Data extracted from a collection =
• • •

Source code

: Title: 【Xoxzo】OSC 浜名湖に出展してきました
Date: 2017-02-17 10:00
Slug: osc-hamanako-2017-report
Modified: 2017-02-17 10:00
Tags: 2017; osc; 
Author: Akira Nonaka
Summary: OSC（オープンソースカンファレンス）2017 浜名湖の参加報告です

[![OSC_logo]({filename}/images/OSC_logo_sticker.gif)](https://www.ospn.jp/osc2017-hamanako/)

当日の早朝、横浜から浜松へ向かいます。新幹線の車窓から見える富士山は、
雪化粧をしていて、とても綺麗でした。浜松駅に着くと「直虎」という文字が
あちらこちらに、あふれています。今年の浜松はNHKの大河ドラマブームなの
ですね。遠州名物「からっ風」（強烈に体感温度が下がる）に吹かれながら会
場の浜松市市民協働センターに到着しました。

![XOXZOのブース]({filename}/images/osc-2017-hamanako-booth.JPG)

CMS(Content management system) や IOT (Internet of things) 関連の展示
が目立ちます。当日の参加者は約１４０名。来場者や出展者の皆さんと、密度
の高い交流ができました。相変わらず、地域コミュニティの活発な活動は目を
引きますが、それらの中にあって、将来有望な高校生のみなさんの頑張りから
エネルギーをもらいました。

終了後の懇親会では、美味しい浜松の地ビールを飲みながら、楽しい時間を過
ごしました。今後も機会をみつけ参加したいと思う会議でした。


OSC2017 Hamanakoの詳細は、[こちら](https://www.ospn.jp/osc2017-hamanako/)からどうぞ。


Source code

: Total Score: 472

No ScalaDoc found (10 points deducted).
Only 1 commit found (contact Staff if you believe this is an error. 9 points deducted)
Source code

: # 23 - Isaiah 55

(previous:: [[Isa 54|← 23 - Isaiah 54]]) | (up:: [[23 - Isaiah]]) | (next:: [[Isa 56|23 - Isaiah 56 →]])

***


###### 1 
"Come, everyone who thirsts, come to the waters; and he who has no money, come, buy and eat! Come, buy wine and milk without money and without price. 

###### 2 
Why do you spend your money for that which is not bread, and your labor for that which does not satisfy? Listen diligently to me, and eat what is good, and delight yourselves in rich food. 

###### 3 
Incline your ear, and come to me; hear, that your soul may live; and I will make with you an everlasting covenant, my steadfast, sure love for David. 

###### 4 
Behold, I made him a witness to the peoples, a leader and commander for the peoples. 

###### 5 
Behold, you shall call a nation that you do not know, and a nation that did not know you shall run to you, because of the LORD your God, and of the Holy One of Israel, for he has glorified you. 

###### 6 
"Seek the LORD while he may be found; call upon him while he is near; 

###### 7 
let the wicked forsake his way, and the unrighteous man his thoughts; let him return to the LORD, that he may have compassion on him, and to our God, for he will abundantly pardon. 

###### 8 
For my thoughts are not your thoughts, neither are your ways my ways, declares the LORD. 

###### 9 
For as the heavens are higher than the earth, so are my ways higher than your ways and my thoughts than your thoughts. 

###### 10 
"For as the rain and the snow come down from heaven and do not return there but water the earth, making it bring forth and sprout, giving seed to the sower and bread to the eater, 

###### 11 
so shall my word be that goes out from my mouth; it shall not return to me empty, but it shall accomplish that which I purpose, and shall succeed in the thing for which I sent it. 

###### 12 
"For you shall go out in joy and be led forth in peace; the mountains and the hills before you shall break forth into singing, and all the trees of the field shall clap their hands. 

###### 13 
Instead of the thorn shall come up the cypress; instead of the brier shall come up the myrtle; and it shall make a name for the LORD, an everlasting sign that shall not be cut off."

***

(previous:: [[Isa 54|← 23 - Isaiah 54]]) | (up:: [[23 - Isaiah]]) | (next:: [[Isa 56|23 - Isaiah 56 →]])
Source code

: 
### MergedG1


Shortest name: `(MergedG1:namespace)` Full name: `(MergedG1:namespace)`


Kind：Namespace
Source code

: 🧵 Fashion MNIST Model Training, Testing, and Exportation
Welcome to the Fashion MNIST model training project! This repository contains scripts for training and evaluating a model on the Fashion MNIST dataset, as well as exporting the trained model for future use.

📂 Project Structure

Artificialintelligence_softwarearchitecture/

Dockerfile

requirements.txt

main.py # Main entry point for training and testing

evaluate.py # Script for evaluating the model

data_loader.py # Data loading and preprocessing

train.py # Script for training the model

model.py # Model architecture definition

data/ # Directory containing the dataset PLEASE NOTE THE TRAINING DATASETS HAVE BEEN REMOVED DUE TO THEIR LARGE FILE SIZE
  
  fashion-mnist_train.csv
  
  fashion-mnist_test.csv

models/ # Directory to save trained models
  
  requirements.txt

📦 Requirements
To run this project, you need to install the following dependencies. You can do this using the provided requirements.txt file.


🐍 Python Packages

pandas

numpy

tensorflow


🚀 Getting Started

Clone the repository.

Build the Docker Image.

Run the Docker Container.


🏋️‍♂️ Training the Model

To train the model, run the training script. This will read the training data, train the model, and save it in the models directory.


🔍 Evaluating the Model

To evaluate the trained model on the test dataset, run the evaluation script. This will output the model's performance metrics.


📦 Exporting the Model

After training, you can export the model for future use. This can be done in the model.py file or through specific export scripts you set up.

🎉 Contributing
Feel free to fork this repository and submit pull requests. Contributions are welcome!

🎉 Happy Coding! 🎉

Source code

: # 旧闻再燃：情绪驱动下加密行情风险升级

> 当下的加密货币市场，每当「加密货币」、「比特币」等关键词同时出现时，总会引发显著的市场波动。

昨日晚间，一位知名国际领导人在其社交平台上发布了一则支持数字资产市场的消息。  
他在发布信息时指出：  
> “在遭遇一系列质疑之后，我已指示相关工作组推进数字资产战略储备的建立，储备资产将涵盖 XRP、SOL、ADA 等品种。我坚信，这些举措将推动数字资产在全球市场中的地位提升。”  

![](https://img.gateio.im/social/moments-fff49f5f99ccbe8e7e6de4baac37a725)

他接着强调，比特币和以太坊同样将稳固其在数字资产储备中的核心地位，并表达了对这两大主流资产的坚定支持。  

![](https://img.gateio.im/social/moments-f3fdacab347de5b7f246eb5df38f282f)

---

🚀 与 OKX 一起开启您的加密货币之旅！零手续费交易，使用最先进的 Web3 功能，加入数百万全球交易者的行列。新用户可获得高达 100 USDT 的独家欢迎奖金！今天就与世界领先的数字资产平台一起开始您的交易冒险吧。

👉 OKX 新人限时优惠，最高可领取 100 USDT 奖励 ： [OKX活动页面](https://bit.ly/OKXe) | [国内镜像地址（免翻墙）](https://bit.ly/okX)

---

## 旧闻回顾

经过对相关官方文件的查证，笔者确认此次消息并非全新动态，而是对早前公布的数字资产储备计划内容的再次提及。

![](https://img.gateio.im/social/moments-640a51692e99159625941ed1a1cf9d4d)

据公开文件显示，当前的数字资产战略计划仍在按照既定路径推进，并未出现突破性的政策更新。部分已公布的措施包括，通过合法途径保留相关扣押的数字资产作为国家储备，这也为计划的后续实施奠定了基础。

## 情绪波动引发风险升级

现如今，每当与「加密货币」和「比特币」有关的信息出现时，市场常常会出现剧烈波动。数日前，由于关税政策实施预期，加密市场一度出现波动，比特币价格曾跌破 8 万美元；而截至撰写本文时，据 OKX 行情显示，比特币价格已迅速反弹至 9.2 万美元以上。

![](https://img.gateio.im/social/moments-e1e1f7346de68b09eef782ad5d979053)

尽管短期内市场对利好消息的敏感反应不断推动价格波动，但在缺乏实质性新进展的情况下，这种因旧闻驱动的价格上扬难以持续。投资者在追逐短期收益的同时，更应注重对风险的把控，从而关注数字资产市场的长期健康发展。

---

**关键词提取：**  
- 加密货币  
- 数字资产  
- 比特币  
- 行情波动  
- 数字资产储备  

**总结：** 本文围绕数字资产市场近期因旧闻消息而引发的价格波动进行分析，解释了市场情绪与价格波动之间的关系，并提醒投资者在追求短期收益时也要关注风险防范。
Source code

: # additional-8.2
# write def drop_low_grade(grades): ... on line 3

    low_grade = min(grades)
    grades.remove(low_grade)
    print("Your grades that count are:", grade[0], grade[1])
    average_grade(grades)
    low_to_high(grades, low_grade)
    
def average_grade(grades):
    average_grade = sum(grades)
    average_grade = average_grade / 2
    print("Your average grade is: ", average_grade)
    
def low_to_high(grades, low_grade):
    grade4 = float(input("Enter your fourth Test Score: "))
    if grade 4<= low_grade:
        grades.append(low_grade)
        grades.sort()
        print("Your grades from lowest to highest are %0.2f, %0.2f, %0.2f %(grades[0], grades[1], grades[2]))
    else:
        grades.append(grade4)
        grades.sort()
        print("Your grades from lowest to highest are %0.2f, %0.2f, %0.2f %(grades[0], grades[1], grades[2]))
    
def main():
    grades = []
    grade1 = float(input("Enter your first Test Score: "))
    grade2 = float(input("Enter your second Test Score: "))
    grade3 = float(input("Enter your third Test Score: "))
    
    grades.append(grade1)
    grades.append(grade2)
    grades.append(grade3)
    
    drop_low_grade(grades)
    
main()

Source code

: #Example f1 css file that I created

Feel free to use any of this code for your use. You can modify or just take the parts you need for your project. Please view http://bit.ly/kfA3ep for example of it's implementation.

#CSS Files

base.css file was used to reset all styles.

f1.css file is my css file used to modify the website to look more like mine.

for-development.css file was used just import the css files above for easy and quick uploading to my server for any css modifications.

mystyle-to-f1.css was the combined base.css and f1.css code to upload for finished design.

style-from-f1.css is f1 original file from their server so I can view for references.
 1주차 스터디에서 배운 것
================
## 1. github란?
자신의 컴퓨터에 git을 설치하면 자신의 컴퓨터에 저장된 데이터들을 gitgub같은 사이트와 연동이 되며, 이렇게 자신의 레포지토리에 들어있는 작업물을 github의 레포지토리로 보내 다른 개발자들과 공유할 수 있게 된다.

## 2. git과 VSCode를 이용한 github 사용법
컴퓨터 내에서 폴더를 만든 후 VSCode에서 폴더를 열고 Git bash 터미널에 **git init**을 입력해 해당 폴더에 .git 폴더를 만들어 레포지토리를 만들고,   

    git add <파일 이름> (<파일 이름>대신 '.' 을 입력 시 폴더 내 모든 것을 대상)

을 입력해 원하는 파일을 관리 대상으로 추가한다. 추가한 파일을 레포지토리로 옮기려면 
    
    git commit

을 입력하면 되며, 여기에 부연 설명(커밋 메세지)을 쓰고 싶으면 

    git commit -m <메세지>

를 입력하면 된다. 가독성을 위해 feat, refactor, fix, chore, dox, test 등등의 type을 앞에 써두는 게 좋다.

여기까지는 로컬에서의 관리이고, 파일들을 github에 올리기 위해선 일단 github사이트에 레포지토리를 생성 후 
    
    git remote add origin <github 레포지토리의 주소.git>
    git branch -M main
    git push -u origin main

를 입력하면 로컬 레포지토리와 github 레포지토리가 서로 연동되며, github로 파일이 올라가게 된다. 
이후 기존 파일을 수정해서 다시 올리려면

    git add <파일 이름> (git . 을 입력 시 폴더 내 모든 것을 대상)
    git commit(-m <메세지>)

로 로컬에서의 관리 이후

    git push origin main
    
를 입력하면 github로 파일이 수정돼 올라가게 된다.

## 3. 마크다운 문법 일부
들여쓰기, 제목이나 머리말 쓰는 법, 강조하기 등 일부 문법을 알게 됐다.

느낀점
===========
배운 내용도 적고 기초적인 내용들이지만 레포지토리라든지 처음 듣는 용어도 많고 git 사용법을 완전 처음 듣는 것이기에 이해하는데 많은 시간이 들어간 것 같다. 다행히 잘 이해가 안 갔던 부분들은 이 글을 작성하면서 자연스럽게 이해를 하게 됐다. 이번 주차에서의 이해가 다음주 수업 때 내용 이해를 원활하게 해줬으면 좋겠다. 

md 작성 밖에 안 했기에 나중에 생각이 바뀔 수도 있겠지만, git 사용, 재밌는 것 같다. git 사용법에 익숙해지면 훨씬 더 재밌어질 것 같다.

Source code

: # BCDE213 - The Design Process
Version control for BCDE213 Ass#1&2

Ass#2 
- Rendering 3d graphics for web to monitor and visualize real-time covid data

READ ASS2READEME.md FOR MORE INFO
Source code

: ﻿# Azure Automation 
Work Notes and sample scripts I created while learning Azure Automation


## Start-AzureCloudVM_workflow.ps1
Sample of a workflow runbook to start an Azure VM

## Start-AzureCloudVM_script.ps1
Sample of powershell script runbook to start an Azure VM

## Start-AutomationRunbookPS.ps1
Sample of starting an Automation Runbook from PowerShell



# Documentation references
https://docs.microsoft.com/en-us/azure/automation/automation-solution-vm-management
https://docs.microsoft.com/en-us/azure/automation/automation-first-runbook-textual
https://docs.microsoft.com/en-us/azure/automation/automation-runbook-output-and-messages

• • •

BRIEF = Retype the records above, but only those lines that fall between the line containing "git remote add" and the line containing "# Documentation references", with both of those lines included, exactly as written.

OUTPUT FOR THIS EXERCISE =
    git remote add origin <github 레포지토리의 주소.git>
    git branch -M main
    git push -u origin main

를 입력하면 로컬 레포지토리와 github 레포지토리가 서로 연동되며, github로 파일이 올라가게 된다. 
이후 기존 파일을 수정해서 다시 올리려면

    git add <파일 이름> (git . 을 입력 시 폴더 내 모든 것을 대상)
    git commit(-m <메세지>)

로 로컬에서의 관리 이후

    git push origin main
    
를 입력하면 github로 파일이 수정돼 올라가게 된다.

## 3. 마크다운 문법 일부
들여쓰기, 제목이나 머리말 쓰는 법, 강조하기 등 일부 문법을 알게 됐다.

느낀점
===========
배운 내용도 적고 기초적인 내용들이지만 레포지토리라든지 처음 듣는 용어도 많고 git 사용법을 완전 처음 듣는 것이기에 이해하는데 많은 시간이 들어간 것 같다. 다행히 잘 이해가 안 갔던 부분들은 이 글을 작성하면서 자연스럽게 이해를 하게 됐다. 이번 주차에서의 이해가 다음주 수업 때 내용 이해를 원활하게 해줬으면 좋겠다. 

md 작성 밖에 안 했기에 나중에 생각이 바뀔 수도 있겠지만, git 사용, 재밌는 것 같다. git 사용법에 익숙해지면 훨씬 더 재밌어질 것 같다.

Source code

: # BCDE213 - The Design Process
Version control for BCDE213 Ass#1&2

Ass#2 
- Rendering 3d graphics for web to monitor and visualize real-time covid data

READ ASS2READEME.md FOR MORE INFO
Source code

: ﻿# Azure Automation 
Work Notes and sample scripts I created while learning Azure Automation


## Start-AzureCloudVM_workflow.ps1
Sample of a workflow runbook to start an Azure VM

## Start-AzureCloudVM_script.ps1
Sample of powershell script runbook to start an Azure VM

## Start-AutomationRunbookPS.ps1
Sample of starting an Automation Runbook from PowerShell



# Documentation references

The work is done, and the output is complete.